🧱 Making Your Product Manufacturable

Part I: Why It’s More Than Just a Tolerance Stack

Jul 04, 2025

Have you ever stopped to wonder why those fantastic renderings you see of the latest concept car, mobile phone, or laptop, may not live up to reality once you see it in the flesh?

Maybe the color doesn’t pop as much, or the feedback from the on/off button feels tacky and light, or it could be the gaps between the edge of the glass and the metal housing of your computer display may appear uneven.

There are all sorts of reasons why a product may let us down in real life, and companies put a lot of effort into closing that expectation gap and even add features for you to discover that elevate your perception once the product is in your hands.

⚠️ Nothing is Perfect in Manufacturing

Now, coming back to the poor fit of the glass within your expensive computer display, why could this be?
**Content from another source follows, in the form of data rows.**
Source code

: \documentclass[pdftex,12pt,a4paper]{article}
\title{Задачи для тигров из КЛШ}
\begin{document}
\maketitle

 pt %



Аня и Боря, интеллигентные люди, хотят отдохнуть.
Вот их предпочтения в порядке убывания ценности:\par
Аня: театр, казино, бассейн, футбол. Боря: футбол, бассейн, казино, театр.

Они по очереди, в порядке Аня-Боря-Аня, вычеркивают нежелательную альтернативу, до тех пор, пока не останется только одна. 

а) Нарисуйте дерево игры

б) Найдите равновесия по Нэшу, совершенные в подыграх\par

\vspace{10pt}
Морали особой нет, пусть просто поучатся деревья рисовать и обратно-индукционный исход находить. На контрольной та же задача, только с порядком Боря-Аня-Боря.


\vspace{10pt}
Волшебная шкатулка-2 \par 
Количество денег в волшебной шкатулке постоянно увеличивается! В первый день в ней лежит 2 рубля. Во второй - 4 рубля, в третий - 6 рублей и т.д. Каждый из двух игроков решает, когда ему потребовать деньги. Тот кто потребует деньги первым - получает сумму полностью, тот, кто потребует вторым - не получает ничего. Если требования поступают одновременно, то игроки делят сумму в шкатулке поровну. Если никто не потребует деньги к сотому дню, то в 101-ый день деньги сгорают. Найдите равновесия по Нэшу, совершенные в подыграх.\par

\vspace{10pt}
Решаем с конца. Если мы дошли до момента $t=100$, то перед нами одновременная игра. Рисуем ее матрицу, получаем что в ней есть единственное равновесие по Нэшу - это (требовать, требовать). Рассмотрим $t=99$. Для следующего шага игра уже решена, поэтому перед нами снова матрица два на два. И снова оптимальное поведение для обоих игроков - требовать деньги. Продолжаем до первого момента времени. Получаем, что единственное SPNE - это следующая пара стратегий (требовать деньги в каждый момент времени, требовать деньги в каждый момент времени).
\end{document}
If you think about it long enough, there are several reasons. The length and width of the glass, the straightness of the edges, the evenness of the black ink decoration around the edge of the glass, which is applied in part to disguise said gap, or how well the metal housing is located within the CNC fixture as its recess is milled out.

There are many reasons but one common theme, dimensions. If we cannot control the dimensions of individual parts and how they are assembled, then our manufacturing processes will be inefficient with endless amounts of rework just to get parts to fit together. The product won’t look well put together and eventually break.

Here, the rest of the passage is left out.